Auch zu den Themen Energieeffizienz und Globalisierung beraten die Industrie- und Handelskammern ihre Mitglieder (Bild: NRW.BANK) Auch zu den Themen Energieeffizienz und Globalisierung beraten die Industrie- und Handelskammern ihre Mitglieder. (Bild: NRW.BANK)

Wie halten Sie Kontakt zu Mittelständlern im Bereich Lippe?

Axel Martens: Eine IHK ist von vornherein Treffpunkt der regionalen Wirtschaft. Das bestätigt auch eine Umfrage, in der Unternehmer gefragt wurden: „Waren Sie schon mal in Ihrer IHK?“ Bei uns haben 50 Prozent der Unternehmen mit „ja“ geantwortet, also jeder zweite Unternehmer war tatsächlich schon hier – ob in Arbeitskreisen, bei Veranstaltungen, in Gremien oder im Rahmen der Berufsausbildung.

Aber natürlich kommunizieren wir auch über Medien. Wir publizieren ein IHK-Magazin, was die aktuellen Themen aufgreift, aber das mit einem starken lokalen und persönlichen Teil auf den regionalen Wirtschaftsraum Bezug nimmt und als Marktplatz für verschiedene Angebots- und Nachfragebörsen fungiert. Zudem haben wir einen umfassenden Internetauftritt mit großem Informationsangebot. Darüber hinaus sind wir in den sozialen Medien und Netzwerken unterwegs. Unter unserer Moderation haben sich verschiedene Social-Media-Gruppen gebildet.

Wie ist die IHK aufgestellt? Gibt es für Mittelständler spezielle Ansprechpartner?

Axel Martens: Wir haben für alle Fragen spezielle Ansprechpartner. Unser Faltblatt „Wegweiser“ gibt dazu einen guten Überblick.

Die wenigsten Neukunden werden mittlerweile über die Zentrale vermittelt. Viele haben sich im Vorfeld bereits informiert und über die Schlagwortsuche die entsprechend zuständige Person ausfindig gemacht. Standardfragen können in der Regel über die elektronischen Medien bereits beantwortet werden. Viele Informationen müssen zudem von uns nicht mehr per Post verschickt werden. Der Interessent kann sie sich sofort im Internet herunterladen. Aber natürlich helfen wir bei Bedarf die richtige Information inmitten der Informationsfülle zu finden.

Das Wichtigste zuletzt: Wie ist der Mittelstand in Lippe aufgestellt?

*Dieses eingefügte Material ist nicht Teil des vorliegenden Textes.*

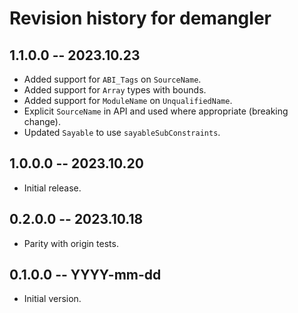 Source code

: # Revision history for demangler

## 1.1.0.0 -- 2023.10.23

* Added support for `ABI_Tags` on `SourceName`.
* Added support for `Array` types with bounds.
* Added support for `ModuleName` on `UnqualifiedName`.
* Explicit `SourceName` in API and used where appropriate (breaking change).
* Updated `Sayable` to use `sayableSubConstraints`.

## 1.0.0.0 -- 2023.10.20

* Initial release.

## 0.2.0.0 -- 2023.10.18

* Parity with origin tests.

## 0.1.0.0 -- YYYY-mm-dd

* Initial version.
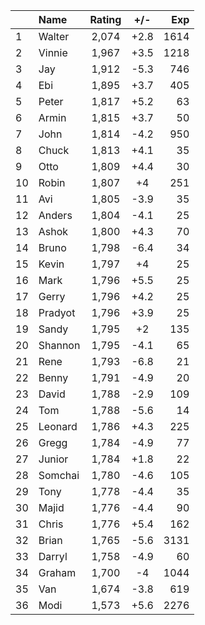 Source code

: | |Name|Rating|+/-|Exp|
|-|:---|:----:|:-:|--:|
|1|Walter|2,074|+2.8|1614|
|2|Vinnie|1,967|+3.5|1218|
|3|Jay|1,912|-5.3|746|
|4|Ebi|1,895|+3.7|405|
|5|Peter|1,817|+5.2|63|
|6|Armin|1,815|+3.7|50|
|7|John|1,814|-4.2|950|
|8|Chuck|1,813|+4.1|35|
|9|Otto|1,809|+4.4|30|
|10|Robin|1,807|+4|251|
|11|Avi|1,805|-3.9|35|
|12|Anders|1,804|-4.1|25|
|13|Ashok|1,800|+4.3|70|
|14|Bruno|1,798|-6.4|34|
|15|Kevin|1,797|+4|25|
|16|Mark|1,796|+5.5|25|
|17|Gerry|1,796|+4.2|25|
|18|Pradyot|1,796|+3.9|25|
|19|Sandy|1,795|+2|135|
|20|Shannon|1,795|-4.1|65|
|21|Rene|1,793|-6.8|21|
|22|Benny|1,791|-4.9|20|
|23|David|1,788|-2.9|109|
|24|Tom|1,788|-5.6|14|
|25|Leonard|1,786|+4.3|225|
|26|Gregg|1,784|-4.9|77|
|27|Junior|1,784|+1.8|22|
|28|Somchai|1,780|-4.6|105|
|29|Tony|1,778|-4.4|35|
|30|Majid|1,776|-4.4|90|
|31|Chris|1,776|+5.4|162|
|32|Brian|1,765|-5.6|3131|
|33|Darryl|1,758|-4.9|60|
|34|Graham|1,700|-4|1044|
|35|Van|1,674|-3.8|619|
|36|Modi|1,573|+5.6|2276|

Axel Martens: Lippe ist eine sehr industrielastige Region und geprägt durch viele mittelständische Familienbetriebe. Es gibt so gut wie keine konzerngebundenen Unternehmen. Den starken Strukturwandel in den letzten zehn Jahren bekommt besonders die holzbe- und -verarbeitende Industrie zu spüren. Führende Branche und auch größter Arbeitgeber und Umsatzträger ist die Elektrotechnik mit einigen Weltmarktführern – gerade in der elektronischen und elektrischen Verbindungstechnik. Außerdem sind Maschinenbau, Kunststoffverarbeitung, Chemie und ein bedeutender Automobilzulieferer, der Sitze für LKW herstellt, hier ansässig.